All of this comes on the heels of the recent firing of Superintendent Corey Wise.

Wise was fired in a Feb. 4 meeting that spotlighted the divide among board members and the broader community. Hundreds of teachers and other staff had called out sick the day before in protest of support of Wise and to demand transparency of the board. 

The protest took place after the board voted for a review of the equity policy and allegations by the three minority members that others had issued an ultimatum to Wise to resign or be voted out. The district canceled classes the day of the protest because there were so many requests for substitutes and it was followed by a walkout by hundreds of students four days later.

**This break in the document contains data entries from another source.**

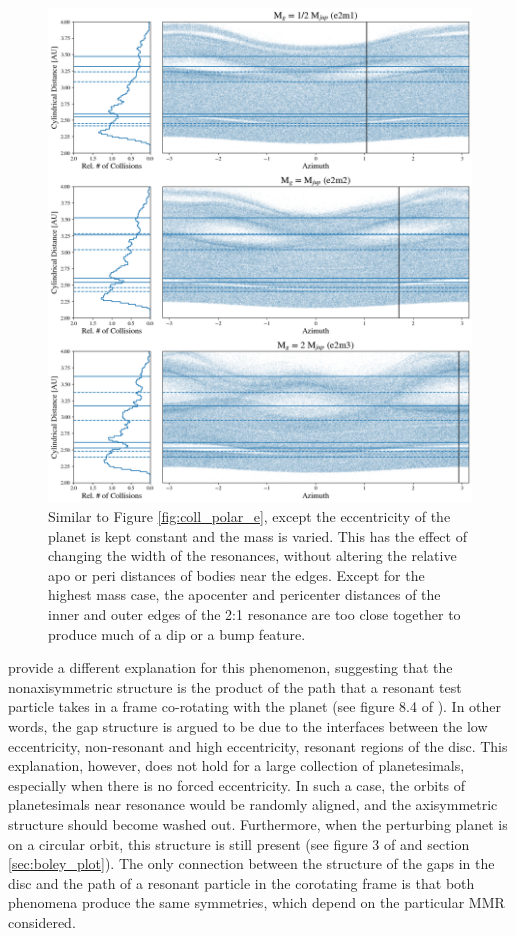 \begin{figure}
    \includegraphics[width=\textwidth]{figures/grind/coll_polar_m.png}
    \caption{Similar to Figure \ref{fig:coll_polar_e}, except the eccentricity of the planet is kept constant and the mass is varied.
    This has the effect of changing the width of the resonances, without altering the relative apo or peri distances of bodies near 
    the edges. Except for the highest mass case, the apocenter and pericenter distances of the inner and outer edges of the 2:1 
    resonance are too close together to produce much of a dip or a bump feature.\label{fig:coll_polar_m}}
\end{figure}

\cite{tabeshian16} provide a different explanation for this phenomenon, suggesting that the nonaxisymmetric structure is the 
product of the path that a resonant test particle takes in a frame co-rotating with the planet (see figure 8.4 of \cite{murray99}). In 
other words, the gap structure is argued to be due to the interfaces between the low eccentricity, non-resonant and high 
eccentricity, resonant regions of the disc. This explanation, however, does not hold for a large collection of planetesimals, 
especially when there is no forced eccentricity. In such a case, the orbits of planetesimals near resonance would be randomly 
aligned, and the axisymmetric structure should become washed out. Furthermore, when the perturbing planet is on a circular 
orbit, this structure is still present (see figure 3 of \cite{tabeshian16} and section \ref{sec:boley_plot}). The only connection 
between the structure of the gaps in the disc and the path of a resonant particle in the corotating frame is that both phenomena 
produce the same symmetries, which depend on the particular MMR considered.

After the rally by teachers, former district attorney George Brauchler called for the release of the names of employees who participated “so that parents can ask them and confront them,” he said in an interview on Tuesday.

Brauchler, a freelance columnist for The Post, denied filling the public records request seeking teachers’ names, saying that the request is just asking for teachers’ names and not other information, such as addresses or email information, that could put them at risk. 

‘I’ve made no efforts to get that information other than referencing it on the radio,” he said.

School board member Susan Meek said she hopes the board will address the issue of the public records request during Wednesday night’s meeting. The board is expected to discuss next steps in finding a new superintendent.

“Teachers are not feeling safe,” said Meek. “People assume if your name was on this list you were at a protest.”